La percepción de la profundidad es una capacidad particularmente útil, pues ayuda a los bebés a reconocer alturas y a evitar caídas. En un estudio clásico que realizaron los psicólogos del desarrollo Eleanor Gibson y Richard Walk (1960), se colocaba a los infantes sobre una lámina de cristal grueso. Un patrón a cuadros se colocaba justo debajo de la mitad de la lámina de cristal, haciendo parecer que el bebé se encontraba sobre un piso estable. Sin embargo, en la otra mitad del cristal, el patrón a cuadros se ubicaba varios pies por debajo, formando un “abismo visual” aparente. Lo que Gibson y Walk se preguntaban era si los niños estarían dispuestos a gatear a través del abismo al ser llamados por sus madres. Los resultados fueron claros. La mayoría de los niños en el estudio, cuyas edades iban de los 6 a los 14 meses, no podían ser convencidos para cruzar sobre el abismo aparente. Es claro que la habilidad para percibir la profundidad estaba ya desarrollada en la mayoría de ellos a esta edad. Por otro lado, el experimento no señaló cuándo  surge la percepción de profundidad, porque sólo los niños que ya habían aprendido a gatear podían participar en la prueba. Pero otros experimentos, en los que se coloca a infantes de dos y tres meses boca abajo sobre el suelo aparente y sobre el abismo visual, revelaron diferencias en la tasa cardiaca al encontrarse en las dos posiciones (Campos, Langer y Krowitz, 1970).

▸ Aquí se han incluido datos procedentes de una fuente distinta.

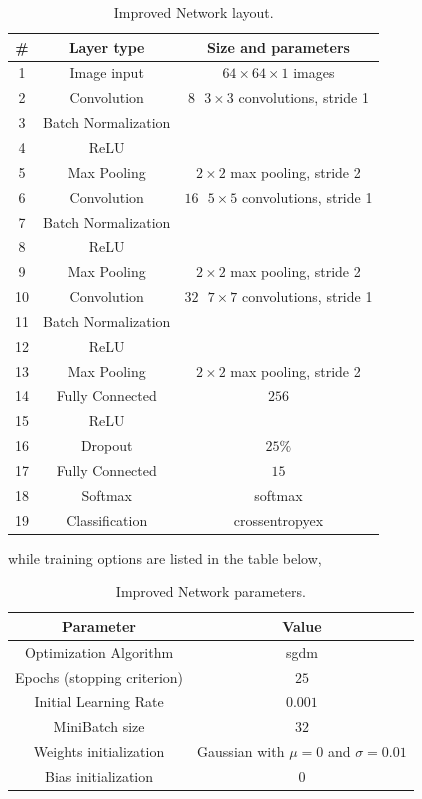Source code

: \documentclass[a4paper, 11pt]{article} %
\begin{document}
\begin{table}[ht]
\centering
\begin{tabular}{|c|c|c|}
\hline 
\textbf{\#} & \textbf{Layer type} & \textbf{Size and parameters} \\
\hline \hline 
1 & Image input & $64 \times 64 \times 1$ images \\
\hline 
2 & Convolution & $8 \mbox{ } 3 \times 3$ convolutions, stride 1 \\
\hline 
3 & Batch Normalization & \\
\hline
4 & ReLU &  \\
\hline 
5 & Max Pooling & $2 \times 2$ max pooling, stride 2 \\
\hline
6 & Convolution & $16 \mbox{ } 5 \times 5$ convolutions, stride 1 \\
\hline 
7 & Batch Normalization & \\
\hline
8 & ReLU &  \\
\hline 
9 & Max Pooling & $2 \times 2$ max pooling, stride 2 \\
\hline
10 & Convolution & $32 \mbox{ } 7 \times 7$ convolutions, stride 1 \\
\hline 
11 & Batch Normalization & \\
\hline
12 & ReLU & \\
\hline 
13 & Max Pooling & $2 \times 2$ max pooling, stride 2 \\
\hline
14 & Fully Connected & $256$ \\
\hline
15 & ReLU & \\
\hline
16 & Dropout & $25\%$ \\
\hline
17 & Fully Connected & $15$ \\
\hline
18 & Softmax & softmax \\
\hline
19 & Classification & crossentropyex \\
\hline
\end{tabular}
\caption{Improved Network layout.}\label{tab:improved-network-layout}
\end{table}
\bigskip

while training options are listed in the table below,

\bigskip
\begin{table}[ht]
\centering
\begin{tabular}{|c|c|}
\hline 
\textbf{Parameter} & \textbf{Value} \\
\hline \hline 
Optimization Algorithm & sgdm \\
\hline 
Epochs (stopping criterion) & $25$\\
\hline 
Initial Learning Rate & $0.001$\\
\hline
MiniBatch size & $32$ \\
\hline
Weights initialization & Gaussian with $\mu = 0$ and $\sigma = 0.01$\\
\hline 
Bias initialization & $0$\\
\hline
\end{tabular}
\caption{Improved Network parameters.}\label{tab:improved-network-parameters}
\end{table}
\bigskip
\end{document}
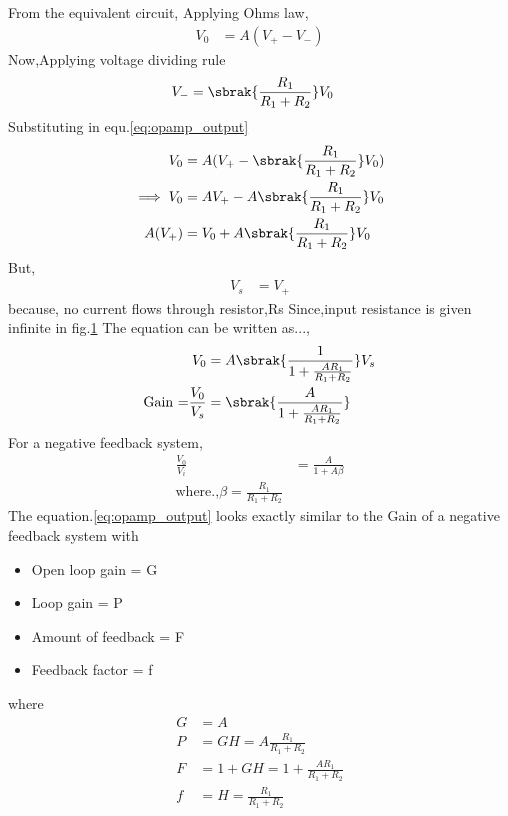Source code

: \begin{enumerate}[label=\thesubsection.\arabic*.,ref=\thesubsection.\theenumi]
\begin{figure}[!ht]
\begin{center}
		\resizebox{\columnwidth}{!}{}
	\end{center}
\caption{}
\label{fig:equivalent_circuit}
\end{figure}
From the equivalent circuit,
Applying Ohms law,
\begin{align}
V_0 &= A(V_+ - V_-) \label{eq:opamp_output}
\end{align}
Now,Applying voltage dividing rule
\begin{align}
V_- &= \sbrak{\frac{R_1}{R_1+R_2}}V_0
\end{align}
Substituting in equ.\ref{eq:opamp_output}
\begin{align}
    V_0 &= A(V_+-\sbrak{\frac{R_1}{R_1+R_2}}V_0)
    \\
\implies V_0 &= AV_+-A\sbrak{\frac{R_1}{R_1+R_2}}V_0
    \\
A(V_+)&=V_0+A\sbrak{\frac{R_1}{R_1+R_2}}V_0
\end{align}
But,
\begin{align}
    V_s &= V_+
\end{align}
because, no current flows through resistor,Rs Since,input resistance is given infinite in fig.\ref{fig:equivalent_circuit} 
The equation can be written as...,
\begin{align}
    V_0 &= A\sbrak{\frac{1}{1+\frac{AR_1}{R_1+R_2}}}V_s
    \\
 \text{Gain =}\frac{V_0}{V_s}&=\sbrak{\frac{A}{1+\frac{AR_1}{R_1+R_2}}}\label{eq:opamp_gain}
\end{align}
For a negative feedback system,
\begin{align}
   \frac{V_0}{V_i} &= \frac{A}{1+A\beta}
  \\
  \text{where.,} \beta = \frac{R_1}{R_1+R_2}
\end{align}
The equation.\ref{eq:opamp_output} looks exactly similar to the Gain of a negative feedback system with
\begin{itemize}
    \item Open loop gain = G
    \item Loop gain = P 
    \item Amount of feedback = F
    \item Feedback factor = f
\end{itemize}
where
\begin{align}
    G &= A\\
    P &= GH = A\frac{R_1}{R_1+R_2}\\
    F &= 1+GH= 1 + \frac{AR_1}{R_1+R_2}\\
    f &= H= \frac{R_1}{R_1+R_2}

\end{align}
\end{enumerate}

Pero es importante tener en mente que tales hallazgos no nos permiten saber si los infantes responden a la profundidad en sí misma o simplemente al cambio en los estímulos visuales que ocurren cuando se mueven de una zona que carece de profundidad a una zona profunda.

Los bebés también muestran preferencias visuales claras, preferencias que están presentes desde el nacimiento. Si se les da a elegir, los bebés seguramente preferirán mirar estímulos que incluyan patrones que ver estímulos más simples. Prefieren las líneas curvas sobre las rectas, las figuras tridimensionales sobre las bidimensionales y los rostros humanos sobre los no humanos. Estas capacidades quizá sean un reflejo de la existencia de células en el cerebro altamente especializadas, que reaccionan ante estímulos de un patrón, orientación, forma y dirección de movimiento específicos (Rubenstein, Kalakanis y Langlois, 1999; Csibra et al., 2000; Hubel y Wiesel, 1979, 2004).

Sin embargo, la genética no es la única determinante de las preferencias visuales del infante. A pocas horas de su nacimiento, los bebés ya han aprendido a preferir el rostro de su propia madre a otros rostros. De forma similar, entre los seis y nueve meses de edad, se vuelven más capaces de distinguir entre los rostros humanos, mientras que se vuelven menos capaces de distinguir los rostros de los miembros de otras especies. Estos hallazgos constituyen otra pieza de evidencia clara sobre cómo las experiencias hereditarias y ambientales se entretejen para determinar las capacidades del niño (Hood, Willen y Driver, 1998; Mondloch et al., 1999; Pascalis, de Haan y Nelson, 2002).